After a final holding temperature is achieved in storage, it is important to ventilate properly in order to manage the byproducts of respiration, ensure a uniform temperature and an ideal environment for the duration of the storage period, which will maximize the value of the crop.
January 16, 2018 By Duane Gorman
Potatoes in storage are living. It is the job of the storage manager to ensure the crop sustains that life. The respiration pathway is as follows: Glucose plus oxygen yields water, carbon dioxide, and heat. Glucose is oxidized in the mitochondria into nutrients required by the tuber to survive. The byproducts are: water, which is retained in the cells; carbon dioxide, which is emitted through the lenticels of the tuber’s skin; and heat, which is mainly emitted by conduction. Fresh air must be introduced so that the carbon dioxide and heat are rejected through the systems exhaust mechanism. Once that is achieved, ventilation is only required periodically to help ensure a uniform temperature.
Condition and end use of the crop, as well as the airflow capacity of the ventilation system are all factors that will lend to a ventilation schedule. Ventilation should be kept to a minimum as overventilation or recreational ventilation will cause unnecessary weight loss and increased power consumption.
In order to determine the correct amount of ventilation it is best to observe the supply and return temperatures and maintain a differential of approximately 1.5 C from the bottom and top of the pile, the supply and return air temperatures respectively.
In some cases, the storage manager may have to manually observe and operate the system to achieve the optimal ventilation schedule. However, the control system should be equipped with features to perform this task automatically.
Processing and seed varieties sometimes require a closer differential. Storage managers should consult with local potato specialists for recommendations for a given variety. The amount of ventilation will be dependent on the final holding temperature, the variety, and tuber condition. The respiration rate is greater at warmer temperatures, while immature, damaged or diseased potatoes will also have a higher respiration rate.
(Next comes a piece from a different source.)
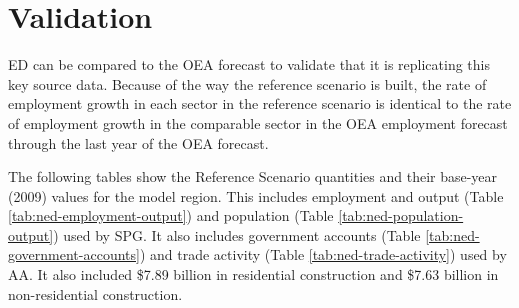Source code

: \section{Validation} 
ED can be compared to the OEA forecast to validate that it is replicating this key source data. Because of the way the reference scenario is built, the rate of employment growth in each sector in the reference scenario is identical to the rate of employment growth in the comparable sector in the OEA employment forecast through the last year of the OEA forecast. 

The following tables show the Reference Scenario quantities and their base-year (2009) values for the model region. This includes employment and output (Table \ref{tab:ned-employment-output}) and population (Table \ref{tab:ned-population-output}) used by SPG. It also includes government accounts (Table \ref{tab:ned-government-accounts}) and trade activity (Table \ref{tab:ned-trade-activity}) used by AA. It also included \$7.89 billion in residential construction and \$7.63 billion in non-residential construction.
In addition to temperature, the second byproduct, carbon dioxide, must also be managed. Carbon dioxide is known to have a darkening effect on processed end products, such as chips and fries. While the relationship between carbon dioxide and darkening has been the subject of research papers since 1959, the science does not appear to have fully explained the relationship.
It is generally accepted that prolonged exposure over 2,500 parts per million will negatively affect the colour of the end product. The removal of carbon dioxide often requires a sacrifice in the supply temperature to maximize fresh air intake and the rejection of carbon dioxide. Carbon dioxide purging should be limited to short time intervals, as to not subject the tubers to colder or warmer temperatures for prolonged periods.
Despite the temptation to overventilate, as a result of fear of condensation or hot spots, storage managers must take care to ventilate only as required. Needless overventilation can have a negative effect on both sides of the ledger – marketable yield is lost through shrink and pressure bruise, while utility bills needlessly increase. Through careful attention to the stored crop and the control system, an optimal rate of ventilation will be achieved, therefore minimizing cost and maximizing revenue.